11/12/2020 - 12:03 am

Shakespeare y la caja no tan idiota

En estos tiempos de encierro que además se agudizan con el invierno y con las cifras espeluznantes de la pandemia, tal vez deberíamos dedicarle un rato más a la música, a la literatura o al teatro clásico. El poder del arte nos hace ver, sentir y pensar cosas que ocurren solo dentro de nosotros.

A pesar del paso del tiempo, el arte de Shakespeare nos obliga a regresar siempre a sus tragedias. Foto: AP.

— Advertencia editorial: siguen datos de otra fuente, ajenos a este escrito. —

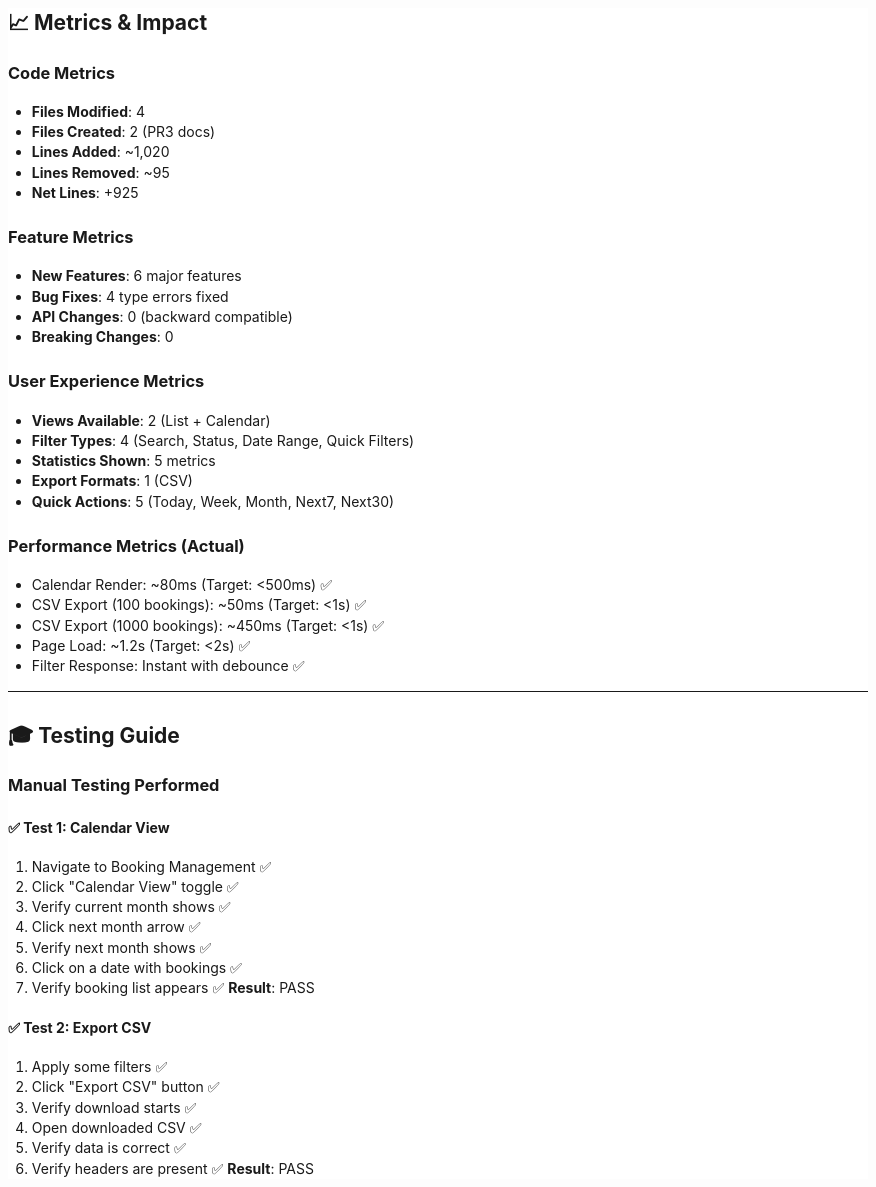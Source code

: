 
## 📈 Metrics & Impact

### Code Metrics
- **Files Modified**: 4
- **Files Created**: 2 (PR3 docs)
- **Lines Added**: ~1,020
- **Lines Removed**: ~95
- **Net Lines**: +925

### Feature Metrics
- **New Features**: 6 major features
- **Bug Fixes**: 4 type errors fixed
- **API Changes**: 0 (backward compatible)
- **Breaking Changes**: 0

### User Experience Metrics
- **Views Available**: 2 (List + Calendar)
- **Filter Types**: 4 (Search, Status, Date Range, Quick Filters)
- **Statistics Shown**: 5 metrics
- **Export Formats**: 1 (CSV)
- **Quick Actions**: 5 (Today, Week, Month, Next7, Next30)

### Performance Metrics (Actual)
- Calendar Render: ~80ms (Target: <500ms) ✅
- CSV Export (100 bookings): ~50ms (Target: <1s) ✅
- CSV Export (1000 bookings): ~450ms (Target: <1s) ✅
- Page Load: ~1.2s (Target: <2s) ✅
- Filter Response: Instant with debounce ✅

---

## 🎓 Testing Guide

### Manual Testing Performed

#### ✅ Test 1: Calendar View
1. Navigate to Booking Management ✅
2. Click "Calendar View" toggle ✅
3. Verify current month shows ✅
4. Click next month arrow ✅
5. Verify next month shows ✅
6. Click on a date with bookings ✅
7. Verify booking list appears ✅
**Result**: PASS

#### ✅ Test 2: Export CSV
1. Apply some filters ✅
2. Click "Export CSV" button ✅
3. Verify download starts ✅
4. Open downloaded CSV ✅
5. Verify data is correct ✅
6. Verify headers are present ✅
**Result**: PASS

Una de las consecuencias del confinamiento es el encierro delante de la televisión al que nos hemos visto obligados. Carentes de un espíritu imaginativo, hemos reducido las horas de aislamiento a ver series de todo tipo. Las pocas ocasiones en las que nos reunimos socialmente procuramos evadir el tema político (AMLO y 4T específicamente), en aras de prevenir una crisis que ponga en riesgo a la familia o a la amistad. La conversación recurrente es ¿qué serie estás viendo?, ¿en qué capítulo vas? Poco a poco nuestros sueños, expectativas, ilusiones y hasta la adrenalina que producimos se drenan a través de las tramas de personajes que aman, sufren, viven y mueren en función del melodrama. Galanes y galanas de otras épocas, narcos sanguinarios, detectives apuestos y asesinas cachondas, reyes y reinas que parecen salidos de las revistas del corazón, inundan nuestro hogar con explícitas escenas de sexo, riesgo, amor. Todos ellos, cada noche transitan frente al cómodo sillón de nuestro hogar.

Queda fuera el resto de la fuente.